In der jetzt 250-jährigen Geschichte des Festes Mariä Himmelfahrt in Warendorf liegen die Ursprünge nahezu aller Festbögen im geschichtlichen Dunkel. Im ersten Drittel des 19. Jahr­hunderts, um das Jahr 1830 herum, muss auch von der Bogengemeinschaft Königstraße – wie von anderen Bogengemeinschaften wohl auch – ein neuer Bogen in Auftrag gegeben worden sein. Dieser Bogen, auf alten Photographien und Abbildungen mit der damaligen Ampelanlage an der Kreuzung Königstraße/Krickmarkt im Hintergrund noch zu sehen, war aus Holz, hatte auch wie die anderen Bögen vier Säulen und glich in gewisser Weise dem heute noch aufgebauten Bogen der „Oberen Brünebrede“. Dieser Bogen – manchem älteren Mitbürger vielleicht noch bekannt – wurde bis zum Zweiten Weltkrieg aufgebaut. Er muss aber nach dem Krieg in einem derart miserablen Zustand gewesen sein, dass der Marktbo­gen-Vorsitzende Josef Dreischulte in einem Schreiben an alle Bogenvorstände vom 16. 9. 1952 feststellt: „Wir können es aber nicht ansehen, wenn einer unserer Bögen verfällt. Wie wir alle wissen, handelt es sich um den Bogen der Königstraße, welcher unbedingt erneuert werden muss.“

Am 8. August 1953 wurde zum ersten Mal der Vorgänger des jetzigen Königstraßen-Bogens, der bis 1971 existierte, aufgebaut. Sein Entwurf stammte vom Warendorfer Architekten Josef Wörmann, der sich gegen drei Alternativentwürfe durchsetzen konnte. Nach der Bauzeich­nung des Nachbarn J. Wewer wurden die Schreinerarbeiten von der Firma August Kreien­baum durchgeführt. Die Gesamtkosten beliefen sich auf ca. 5000 DM, was der Königstraßen-Bogengemeinschaft erhebliche Finanzierungsprobleme bescherte, bestand die damals kleinste Bogengemeinschaft doch lediglich aus ca. 60 Familien.

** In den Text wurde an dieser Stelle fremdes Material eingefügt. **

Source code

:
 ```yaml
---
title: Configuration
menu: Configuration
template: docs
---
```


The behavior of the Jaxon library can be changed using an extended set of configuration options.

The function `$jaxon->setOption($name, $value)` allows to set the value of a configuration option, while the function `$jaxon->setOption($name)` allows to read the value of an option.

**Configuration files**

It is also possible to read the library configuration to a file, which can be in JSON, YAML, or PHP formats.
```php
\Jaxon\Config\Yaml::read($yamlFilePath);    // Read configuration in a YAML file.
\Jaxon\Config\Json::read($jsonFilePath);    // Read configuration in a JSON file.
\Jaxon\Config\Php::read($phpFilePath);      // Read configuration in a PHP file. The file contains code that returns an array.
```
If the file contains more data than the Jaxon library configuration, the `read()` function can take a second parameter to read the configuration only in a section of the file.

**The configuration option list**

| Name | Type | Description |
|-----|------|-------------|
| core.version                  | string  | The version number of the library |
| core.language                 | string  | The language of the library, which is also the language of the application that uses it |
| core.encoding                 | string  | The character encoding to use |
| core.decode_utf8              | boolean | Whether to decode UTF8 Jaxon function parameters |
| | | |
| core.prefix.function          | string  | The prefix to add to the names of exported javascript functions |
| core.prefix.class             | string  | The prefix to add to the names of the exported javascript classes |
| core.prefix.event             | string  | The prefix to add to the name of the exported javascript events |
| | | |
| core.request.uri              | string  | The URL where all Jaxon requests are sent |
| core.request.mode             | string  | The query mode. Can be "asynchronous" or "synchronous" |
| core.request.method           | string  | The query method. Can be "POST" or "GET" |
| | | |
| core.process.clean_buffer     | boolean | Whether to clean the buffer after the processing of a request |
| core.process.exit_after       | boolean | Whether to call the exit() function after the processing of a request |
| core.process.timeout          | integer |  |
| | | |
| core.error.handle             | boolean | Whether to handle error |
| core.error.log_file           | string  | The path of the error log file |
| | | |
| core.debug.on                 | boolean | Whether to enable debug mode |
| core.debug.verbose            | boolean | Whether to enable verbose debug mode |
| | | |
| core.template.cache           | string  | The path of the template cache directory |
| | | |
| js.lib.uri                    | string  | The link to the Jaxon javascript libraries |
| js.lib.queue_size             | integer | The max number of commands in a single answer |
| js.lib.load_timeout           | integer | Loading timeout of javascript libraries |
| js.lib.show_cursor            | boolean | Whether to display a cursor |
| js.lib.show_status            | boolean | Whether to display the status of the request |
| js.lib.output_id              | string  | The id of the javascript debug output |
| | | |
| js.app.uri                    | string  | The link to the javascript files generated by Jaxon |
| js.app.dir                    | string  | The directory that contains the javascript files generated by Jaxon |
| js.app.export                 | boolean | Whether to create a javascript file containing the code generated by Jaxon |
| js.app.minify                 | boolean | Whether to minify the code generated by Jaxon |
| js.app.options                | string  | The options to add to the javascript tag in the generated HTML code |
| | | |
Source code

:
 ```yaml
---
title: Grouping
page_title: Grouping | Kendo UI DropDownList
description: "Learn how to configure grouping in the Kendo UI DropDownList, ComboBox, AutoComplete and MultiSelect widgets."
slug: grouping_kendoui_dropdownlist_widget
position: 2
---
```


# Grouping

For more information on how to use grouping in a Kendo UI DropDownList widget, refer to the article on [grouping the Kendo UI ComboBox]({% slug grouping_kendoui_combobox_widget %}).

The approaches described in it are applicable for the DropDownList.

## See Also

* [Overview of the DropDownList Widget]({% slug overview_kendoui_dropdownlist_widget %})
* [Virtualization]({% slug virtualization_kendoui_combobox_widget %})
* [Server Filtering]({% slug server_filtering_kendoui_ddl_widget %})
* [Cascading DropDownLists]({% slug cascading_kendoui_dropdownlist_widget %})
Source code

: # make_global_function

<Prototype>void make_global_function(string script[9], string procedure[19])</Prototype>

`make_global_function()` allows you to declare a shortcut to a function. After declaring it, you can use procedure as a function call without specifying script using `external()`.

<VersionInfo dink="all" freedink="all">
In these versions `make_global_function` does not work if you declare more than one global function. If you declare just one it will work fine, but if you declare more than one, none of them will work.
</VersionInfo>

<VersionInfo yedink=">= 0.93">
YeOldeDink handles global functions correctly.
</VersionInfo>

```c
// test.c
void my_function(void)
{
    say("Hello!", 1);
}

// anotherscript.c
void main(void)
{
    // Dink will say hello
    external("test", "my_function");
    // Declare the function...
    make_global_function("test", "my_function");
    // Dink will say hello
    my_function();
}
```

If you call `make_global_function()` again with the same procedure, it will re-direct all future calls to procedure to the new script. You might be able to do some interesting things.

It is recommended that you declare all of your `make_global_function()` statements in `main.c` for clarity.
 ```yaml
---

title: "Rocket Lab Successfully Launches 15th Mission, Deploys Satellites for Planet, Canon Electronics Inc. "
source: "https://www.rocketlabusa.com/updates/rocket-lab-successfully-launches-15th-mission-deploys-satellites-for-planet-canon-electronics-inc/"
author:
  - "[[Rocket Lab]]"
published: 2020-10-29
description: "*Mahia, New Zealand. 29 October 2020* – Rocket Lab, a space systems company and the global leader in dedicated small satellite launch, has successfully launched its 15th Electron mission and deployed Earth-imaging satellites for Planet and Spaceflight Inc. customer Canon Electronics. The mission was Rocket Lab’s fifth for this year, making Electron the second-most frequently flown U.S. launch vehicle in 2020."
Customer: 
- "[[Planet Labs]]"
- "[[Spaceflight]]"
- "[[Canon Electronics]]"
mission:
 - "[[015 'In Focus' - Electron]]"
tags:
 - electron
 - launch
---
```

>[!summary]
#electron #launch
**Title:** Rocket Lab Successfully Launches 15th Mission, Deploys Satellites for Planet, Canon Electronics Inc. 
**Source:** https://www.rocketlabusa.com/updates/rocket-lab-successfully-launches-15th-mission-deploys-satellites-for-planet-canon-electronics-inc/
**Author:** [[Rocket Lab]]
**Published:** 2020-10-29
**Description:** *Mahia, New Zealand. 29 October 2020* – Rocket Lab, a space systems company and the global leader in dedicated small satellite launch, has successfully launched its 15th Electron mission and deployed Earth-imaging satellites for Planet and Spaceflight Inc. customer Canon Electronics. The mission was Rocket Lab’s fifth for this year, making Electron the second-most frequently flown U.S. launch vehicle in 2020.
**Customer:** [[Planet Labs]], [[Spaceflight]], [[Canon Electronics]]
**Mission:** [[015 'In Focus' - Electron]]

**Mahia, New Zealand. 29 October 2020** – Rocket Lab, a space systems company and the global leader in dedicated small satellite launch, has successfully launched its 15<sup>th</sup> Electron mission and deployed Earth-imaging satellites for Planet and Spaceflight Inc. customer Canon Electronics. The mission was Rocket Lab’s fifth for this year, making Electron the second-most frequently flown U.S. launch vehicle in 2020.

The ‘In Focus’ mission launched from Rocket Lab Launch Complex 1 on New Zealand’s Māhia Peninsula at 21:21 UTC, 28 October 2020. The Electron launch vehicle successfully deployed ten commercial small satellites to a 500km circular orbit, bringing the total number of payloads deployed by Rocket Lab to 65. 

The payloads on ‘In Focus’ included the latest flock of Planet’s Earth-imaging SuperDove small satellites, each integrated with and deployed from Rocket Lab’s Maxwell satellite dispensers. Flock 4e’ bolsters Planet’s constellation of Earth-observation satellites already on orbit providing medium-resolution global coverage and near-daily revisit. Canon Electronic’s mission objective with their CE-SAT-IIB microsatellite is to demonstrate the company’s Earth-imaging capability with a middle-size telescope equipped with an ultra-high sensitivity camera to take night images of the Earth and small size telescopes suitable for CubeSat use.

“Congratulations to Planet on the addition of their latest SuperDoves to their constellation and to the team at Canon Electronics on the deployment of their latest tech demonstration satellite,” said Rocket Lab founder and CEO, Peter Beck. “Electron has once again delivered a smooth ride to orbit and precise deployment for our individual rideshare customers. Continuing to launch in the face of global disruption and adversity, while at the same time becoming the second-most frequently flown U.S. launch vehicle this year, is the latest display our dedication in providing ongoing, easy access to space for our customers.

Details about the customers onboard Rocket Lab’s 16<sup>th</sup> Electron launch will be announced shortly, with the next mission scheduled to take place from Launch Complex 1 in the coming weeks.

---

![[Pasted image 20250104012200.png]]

Die Muttergottes-Figur, die den neuen Bogen krönte, stammte vom Freckenhorster „Nach­wuchsbildhauer“ Horsch. Ihr Guss erfolgte in der Warendorfer Gießerei Cordes, kostenlos und von einer Feierstunde am 30. 5. 1953 umrahmt, an der auch Bürgermeister Heinermann, Dechant Hast und Buchhändler Heine, der Vorsitzende des Heimatvereins, teilnahmen. Hei­matdichter Anton Aulke verfasste aus diesem Anlass eigens ein Gedicht „Zur Feier des Ta­ges – Der Königstraßen-Bogen erhält heute seine Madonnen-Figur“.

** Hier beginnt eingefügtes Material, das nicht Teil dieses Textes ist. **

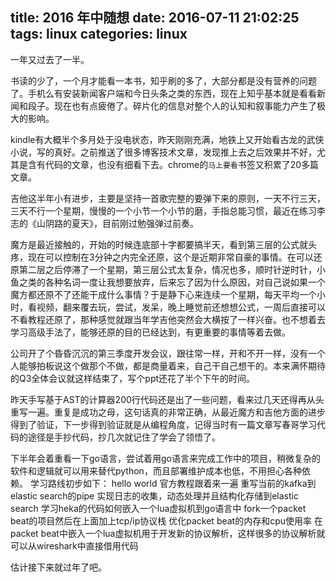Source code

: title: 2016 年中随想
date: 2016-07-11 21:02:25
tags: linux
categories: linux
---

一年又过去了一半。

书读的少了，一个月才能看一本书，知乎刷的多了，大部分都是没有营养的问题了。手机么有安装新闻客户端和今日头条之类的东西，现在上知乎基本就是看看新闻和段子。现在也有点疲倦了。碎片化的信息对整个人的认知和叙事能力产生了极大的影响。

kindle有大概半个多月处于没电状态，昨天刚刚充满，地铁上又开始看古龙的武侠小说，写的真好。之前推送了很多博客技术文章，发现推上去之后效果并不好，尤其是含有代码的文章，也没有细看下去。chrome的```马上要看```书签又积累了20多篇文章。

吉他这半年小有进步，主要是坚持一首歌完整的要弹下来的原则，一天不行三天，三天不行一个星期，慢慢的一个小节一个小节的磨，手指总能习惯，最近在练习李志的《山阴路的夏天》，目前刚过勉强弹过前奏。

魔方是最近接触的，开始的时候连底部十字都要搞半天，看到第三层的公式就头疼，现在可以控制在3分钟之内完全还原，这个是近期非常自豪的事情。在可以还原第二层之后停滞了一个星期，第三层公式太复杂，情况也多，顺时针逆时针，小鱼之类的各种名词一度让我想要放弃，后来忘了因为什么原因，对自己说如果一个魔方都还原不了还能干成什么事情？于是静下心来连续一个星期，每天平均一个小时，看视频，翻来覆去玩，尝试，发呆，晚上睡觉前还想想公式，一周后直接可以不看教程还原了，那种感觉就跟当年学吉他突然会大横按了一样兴奋。也不想着去学习高级手法了，能够还原的目的已经达到，有更重要的事情等着去做。

公司开了个昏昏沉沉的第三季度开发会议，跟往常一样，开和不开一样，没有一个人能够拍板说这个做那个不做，都是商量着来，自己干自己想干的。本来满怀期待的Q3全体会议就这样结束了，写个ppt还花了半个下午的时间。

昨天手写基于AST的计算器200行代码还是出了一些问题，看来过几天还得再从头重写一遍。重复是成功之母，这句话真的非常正确，从最近魔方和吉他方面的进步得到了验证，下一步得到验证就是从编程角度，记得当时有一篇文章写春哥学习代码的途径是手抄代码，抄几次就记住了学会了领悟了。

下半年会着重看一下go语言，尝试着用go语言来完成工作中的项目，稍微复杂的软件和逻辑就可以用来替代python，而且部署维护成本也低，不用担心各种依赖。
学习路线初步如下：
hello world
官方教程跟着来一遍
重写当前的kafka到elastic search的pipe
实现日志的收集，动态处理并且结构化存储到elastic search
学习heka的代码如何嵌入一个lua虚拟机到go语言中
fork一个packet beat的项目然后在上面加上tcp/ip协议栈
优化packet beat的内存和cpu使用率
在packet beat中嵌入一个lua虚拟机用于开发新的协议解析，这样很多的协议解析就可以从wireshark中直接借用代码

估计接下来就过年了吧。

Dieser neue Königstraßen-Bogen, der nur zwei Säulen besaß und an vier Nachbarhäusern verankert werden musste, existierte bis 1971. Er hatte eine relativ geringe Breite und Durch­fahrtshöhe, so dass es bei zunehmendem Straßenverkehr – damals rollte noch der gesamte Schwerlast-Verkehr von Beckum nach Osnabrück über die Brünebrede, Königstraße, Markt­sträßchen, Markt, Emsstraße und Sassenberger Straße – zu Schwierigkeiten mit diesem Bo­gen kam. Seine Holzqualität aus der Nachkriegszeit war auch wohl nicht von derartiger Güte, so dass er – beschädigt von einem LKW – im Jahre 1972 nicht wieder aufgebaut werden konnte. Lediglich die Muttergottesfigur diente zur Ausschmückung eines Altars an der Ecke Königstraße/In den Lampen.

Auf Veranlassung der beiden inzwischen verstorbenen Warendorfer Kaufleute Karl-Heinz Darpe und Theo Baggeröer wurde dann im Jahre 1994 der jetzige, neue Königstraßen-Bogen wiedererrichtet. Er ist nach dem Wörmann-Vorgängermodell von Clemens Eggersmann neu entworfen worden und stellt mit größerer Höhe und Breite in der heute verkehrsberuhigten Königstraße kein Verkehrshindernis mehr dar. Dieser neue Bogen aus Leimbinder und Massivholz, dessen Bau weit über 100.000 DM kostete, wird am Boden komplett zusammengebaut und dann als mehrere Tonnen schweres Gesamtwerk von einem Kranwagen in die Fundamente gehoben. Er wird wieder aus mehr als 6000 kleinsten Bohrlöchern mit Gas beleuchtet, das sich bei stärkerem Wind sogar immer wieder von selbst entzündet – die moderne Technik der Fa. Pumpe&Röwekamp macht es möglich.

Im Jahre 2013 konnte nach zwanzigfachem Auf- und Abbau der renovierungsbedürftige Bogen einen neuen Anstrich erhalten. Möglich wurde dieser finanzielle Kraftakt durch die nach wie vor enorme Spendenbereitschaft der Warendorfer Bürger bei den jährlichen Sammlungen. Vor dem Aufbau in 2014 wurde die Madonna und der Strahlenkranz von der Firma Taflan instandgesetzt, neu grundiert und lackiert. Yunus Taflan spendete den Arbeits- und Materialeinsatz.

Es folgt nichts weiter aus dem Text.